Who is your biggest inspiration?
I love the showmanship of PT Barnum, the fact he was able to take two mangy buffalo and turn that into a spectacle that attracted tens of thousands of people.
I’ve spent a lot of time in the work of Edward Bernays. I like his techniques rather than maybe his ethos as some of his work is pretty dark. To get more people to smoke Lucky Strike he made green the most fashionable colour of the season. He’s the chap that can be held responsible for persuading ladies to smoke at a time when they didn’t in public, by getting débutantes and linking smoking to the women’s rights movement by rebranding cigarettes as torches to freedom.
Where does your inspiration come from?
We have an epic gustatory library. I’ve got a network of antiquarian book dealers up and down the country so they come straight to me whenever they have anything really rather unusual – wondrous books like Sophia Loren’s cookbook or the White Trash Cookbook, which has surprisingly good photography. We’ve got Salvador Dali’s cookbook, which is bonkers and brilliant. All of this is go-to creativity for us whenever we start a project.

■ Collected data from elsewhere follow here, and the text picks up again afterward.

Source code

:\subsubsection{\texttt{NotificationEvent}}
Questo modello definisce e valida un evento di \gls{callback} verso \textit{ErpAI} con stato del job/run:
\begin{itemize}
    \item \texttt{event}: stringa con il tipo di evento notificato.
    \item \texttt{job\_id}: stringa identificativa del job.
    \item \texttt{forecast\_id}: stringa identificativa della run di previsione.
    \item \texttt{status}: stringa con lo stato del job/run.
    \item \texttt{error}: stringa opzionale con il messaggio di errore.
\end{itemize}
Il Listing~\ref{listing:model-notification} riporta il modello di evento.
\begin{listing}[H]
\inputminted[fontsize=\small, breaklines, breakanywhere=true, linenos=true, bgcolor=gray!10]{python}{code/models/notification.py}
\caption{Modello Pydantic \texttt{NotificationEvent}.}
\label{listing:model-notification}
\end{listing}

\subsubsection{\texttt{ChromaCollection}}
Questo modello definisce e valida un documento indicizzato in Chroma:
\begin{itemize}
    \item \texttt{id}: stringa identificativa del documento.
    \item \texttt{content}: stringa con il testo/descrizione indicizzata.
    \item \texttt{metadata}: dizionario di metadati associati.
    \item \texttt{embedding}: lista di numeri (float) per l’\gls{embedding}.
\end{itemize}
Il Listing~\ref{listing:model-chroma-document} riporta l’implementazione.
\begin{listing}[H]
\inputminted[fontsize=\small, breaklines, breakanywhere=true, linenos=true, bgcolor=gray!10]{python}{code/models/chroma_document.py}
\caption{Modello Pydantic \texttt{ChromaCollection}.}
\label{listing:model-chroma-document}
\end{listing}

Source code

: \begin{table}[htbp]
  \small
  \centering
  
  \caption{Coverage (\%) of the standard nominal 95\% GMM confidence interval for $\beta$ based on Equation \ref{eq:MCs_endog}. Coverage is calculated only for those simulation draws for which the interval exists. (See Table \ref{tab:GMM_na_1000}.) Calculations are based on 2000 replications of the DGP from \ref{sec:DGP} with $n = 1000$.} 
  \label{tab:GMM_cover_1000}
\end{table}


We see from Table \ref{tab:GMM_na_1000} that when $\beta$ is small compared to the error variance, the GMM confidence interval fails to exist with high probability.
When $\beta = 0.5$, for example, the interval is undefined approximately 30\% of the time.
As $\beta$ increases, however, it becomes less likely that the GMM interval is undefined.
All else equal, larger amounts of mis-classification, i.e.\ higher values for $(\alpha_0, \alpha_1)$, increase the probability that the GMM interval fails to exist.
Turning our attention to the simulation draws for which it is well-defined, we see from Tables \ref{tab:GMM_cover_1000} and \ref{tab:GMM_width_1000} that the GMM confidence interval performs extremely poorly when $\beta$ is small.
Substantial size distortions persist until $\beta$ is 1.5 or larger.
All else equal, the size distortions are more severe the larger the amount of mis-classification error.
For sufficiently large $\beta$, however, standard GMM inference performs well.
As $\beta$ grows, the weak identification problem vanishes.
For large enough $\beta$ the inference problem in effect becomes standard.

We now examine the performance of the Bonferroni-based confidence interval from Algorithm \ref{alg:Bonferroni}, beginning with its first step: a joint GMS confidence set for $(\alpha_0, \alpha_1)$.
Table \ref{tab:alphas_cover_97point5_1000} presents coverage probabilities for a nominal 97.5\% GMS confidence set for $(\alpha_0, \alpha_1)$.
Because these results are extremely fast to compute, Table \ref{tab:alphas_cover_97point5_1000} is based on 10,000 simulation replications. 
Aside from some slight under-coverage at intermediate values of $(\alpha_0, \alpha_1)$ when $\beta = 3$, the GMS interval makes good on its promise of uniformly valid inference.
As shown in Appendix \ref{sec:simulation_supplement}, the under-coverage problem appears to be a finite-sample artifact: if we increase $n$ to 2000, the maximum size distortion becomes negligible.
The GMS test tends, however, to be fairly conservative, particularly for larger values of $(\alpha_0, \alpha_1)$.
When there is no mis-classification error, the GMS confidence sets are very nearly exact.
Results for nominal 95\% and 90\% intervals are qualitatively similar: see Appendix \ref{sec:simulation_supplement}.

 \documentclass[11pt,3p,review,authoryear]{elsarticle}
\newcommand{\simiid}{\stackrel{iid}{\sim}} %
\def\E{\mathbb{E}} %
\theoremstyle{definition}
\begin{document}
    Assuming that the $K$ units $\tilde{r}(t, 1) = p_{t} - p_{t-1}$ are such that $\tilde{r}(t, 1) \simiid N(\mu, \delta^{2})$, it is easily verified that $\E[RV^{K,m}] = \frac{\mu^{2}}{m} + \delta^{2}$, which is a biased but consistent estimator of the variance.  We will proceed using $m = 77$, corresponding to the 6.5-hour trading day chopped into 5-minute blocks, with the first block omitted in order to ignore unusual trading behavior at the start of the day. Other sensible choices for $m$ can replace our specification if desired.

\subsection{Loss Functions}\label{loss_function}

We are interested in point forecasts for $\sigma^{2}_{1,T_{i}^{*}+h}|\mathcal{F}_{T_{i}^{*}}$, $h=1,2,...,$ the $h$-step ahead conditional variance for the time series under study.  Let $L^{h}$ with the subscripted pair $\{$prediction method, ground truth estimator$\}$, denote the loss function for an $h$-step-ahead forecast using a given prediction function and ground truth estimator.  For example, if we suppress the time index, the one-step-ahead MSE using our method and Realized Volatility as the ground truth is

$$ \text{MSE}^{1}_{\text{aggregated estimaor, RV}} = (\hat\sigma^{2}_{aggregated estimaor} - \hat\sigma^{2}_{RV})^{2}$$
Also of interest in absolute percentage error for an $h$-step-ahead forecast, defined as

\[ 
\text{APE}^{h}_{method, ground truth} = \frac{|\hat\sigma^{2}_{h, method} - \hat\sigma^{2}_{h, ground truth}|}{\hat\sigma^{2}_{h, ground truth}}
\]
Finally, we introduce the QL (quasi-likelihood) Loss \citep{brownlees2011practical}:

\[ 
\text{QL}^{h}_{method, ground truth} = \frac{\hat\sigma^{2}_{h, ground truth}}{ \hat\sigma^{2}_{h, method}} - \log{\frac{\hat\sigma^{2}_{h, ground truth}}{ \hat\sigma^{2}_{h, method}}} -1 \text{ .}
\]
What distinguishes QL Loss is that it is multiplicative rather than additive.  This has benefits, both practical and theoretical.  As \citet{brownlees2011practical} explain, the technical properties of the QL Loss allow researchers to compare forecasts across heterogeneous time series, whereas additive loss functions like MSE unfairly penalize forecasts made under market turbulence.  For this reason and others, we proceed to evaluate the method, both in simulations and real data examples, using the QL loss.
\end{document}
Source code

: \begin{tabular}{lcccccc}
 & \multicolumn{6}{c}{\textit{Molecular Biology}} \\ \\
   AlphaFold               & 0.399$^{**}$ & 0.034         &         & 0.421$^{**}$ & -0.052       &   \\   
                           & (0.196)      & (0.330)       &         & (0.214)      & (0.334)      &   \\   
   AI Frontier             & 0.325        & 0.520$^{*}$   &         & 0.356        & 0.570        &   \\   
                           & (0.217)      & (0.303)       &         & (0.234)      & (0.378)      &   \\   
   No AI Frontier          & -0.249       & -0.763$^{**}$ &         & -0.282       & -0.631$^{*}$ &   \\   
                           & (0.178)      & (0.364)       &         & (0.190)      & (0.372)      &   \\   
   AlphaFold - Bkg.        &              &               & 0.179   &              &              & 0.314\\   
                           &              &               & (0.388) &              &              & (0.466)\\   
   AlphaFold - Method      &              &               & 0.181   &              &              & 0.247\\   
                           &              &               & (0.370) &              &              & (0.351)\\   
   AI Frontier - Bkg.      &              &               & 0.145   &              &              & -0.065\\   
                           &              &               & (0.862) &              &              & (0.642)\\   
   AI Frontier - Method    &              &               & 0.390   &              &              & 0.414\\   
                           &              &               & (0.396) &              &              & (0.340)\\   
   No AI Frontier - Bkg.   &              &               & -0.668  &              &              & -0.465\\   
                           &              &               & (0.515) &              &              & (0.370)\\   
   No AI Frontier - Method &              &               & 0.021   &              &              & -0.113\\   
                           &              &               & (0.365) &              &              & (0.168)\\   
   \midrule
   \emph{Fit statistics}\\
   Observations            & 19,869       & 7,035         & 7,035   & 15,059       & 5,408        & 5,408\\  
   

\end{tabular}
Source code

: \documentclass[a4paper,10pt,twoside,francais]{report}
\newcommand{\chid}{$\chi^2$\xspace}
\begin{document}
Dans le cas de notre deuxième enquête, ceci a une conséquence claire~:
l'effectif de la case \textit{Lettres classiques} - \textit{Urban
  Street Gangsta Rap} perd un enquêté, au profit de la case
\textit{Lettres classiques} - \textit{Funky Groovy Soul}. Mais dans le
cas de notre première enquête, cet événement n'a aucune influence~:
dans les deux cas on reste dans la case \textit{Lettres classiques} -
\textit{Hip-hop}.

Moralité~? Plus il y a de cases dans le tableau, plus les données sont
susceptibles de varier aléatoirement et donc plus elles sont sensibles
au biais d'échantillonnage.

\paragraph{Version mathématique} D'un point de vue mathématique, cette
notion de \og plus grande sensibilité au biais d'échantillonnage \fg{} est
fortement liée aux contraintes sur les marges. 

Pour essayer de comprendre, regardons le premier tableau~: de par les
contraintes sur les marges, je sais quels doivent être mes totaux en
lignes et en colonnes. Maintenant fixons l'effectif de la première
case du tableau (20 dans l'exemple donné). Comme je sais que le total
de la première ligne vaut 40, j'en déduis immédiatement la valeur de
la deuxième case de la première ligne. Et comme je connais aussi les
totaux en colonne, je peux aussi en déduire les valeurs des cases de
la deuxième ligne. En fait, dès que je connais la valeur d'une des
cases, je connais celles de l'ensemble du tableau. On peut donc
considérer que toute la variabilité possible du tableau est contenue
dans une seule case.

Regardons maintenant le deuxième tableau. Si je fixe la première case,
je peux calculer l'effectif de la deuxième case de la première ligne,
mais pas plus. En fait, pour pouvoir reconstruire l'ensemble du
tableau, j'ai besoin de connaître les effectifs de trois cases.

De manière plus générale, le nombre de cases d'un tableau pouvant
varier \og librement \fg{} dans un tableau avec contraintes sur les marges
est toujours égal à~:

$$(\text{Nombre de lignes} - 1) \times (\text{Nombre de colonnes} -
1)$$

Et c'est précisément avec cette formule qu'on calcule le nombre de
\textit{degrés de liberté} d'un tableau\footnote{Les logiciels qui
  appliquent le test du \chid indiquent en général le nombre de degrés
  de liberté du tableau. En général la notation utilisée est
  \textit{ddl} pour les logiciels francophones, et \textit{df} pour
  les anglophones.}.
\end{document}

Which project do you wish you’d worked on?
I’d like to scale up some of the stuff we’ve done, such as cooking with lava – a banquet for 500 people for a sort of lava party including music acts duetting with seismic activity. You can use lava to do other things like heat hot tubs – it’s very exciting and looks like the apocalypse is happening as you do it.
Any gripes at the moment?
There are two words in the ad industry that make me angry – one which is brave. Asking if the client is going to be brave, is for me like asking if they’re going to spunk their money on something that’s probably inappropriate for them. It makes it sound like we’re selling snake oil where it’s not needed.
The other is creativity. We are constantly told, gosh you’re so creative. But I don’t come from a creative background. I studied geography and I used to work in financial marketing. There’s this strange enshrining of so-called creativity, which I think can be very hobbling for many people.
Creativity is something that can be taught, something you can learn very easily. Creatives in ad agencies actually don’t often make real things and it means that their creative vision is so divorced from the practical reality, so the results often aren’t that impressive or they’ve very abstract. If you’ve only got to make an advert, it doesn’t really have to be real.
How can marketing change the world?
I almost see brands now as the major patrons. You look back at some of the greatest artists throughout history and marvel at their skill and practice, and what we tend to forget is that they had patrons too, the power mongers of the day. Given that it’s the brands that now have the wealth to commission the work, I always look at brands to be those creative patrons. Perhaps in many years’ time that will be the work that remains as a testament to our culture. One of the things that’s wonderful is that brands are able to make things happen that make people’s lives delightful, which is wonderful.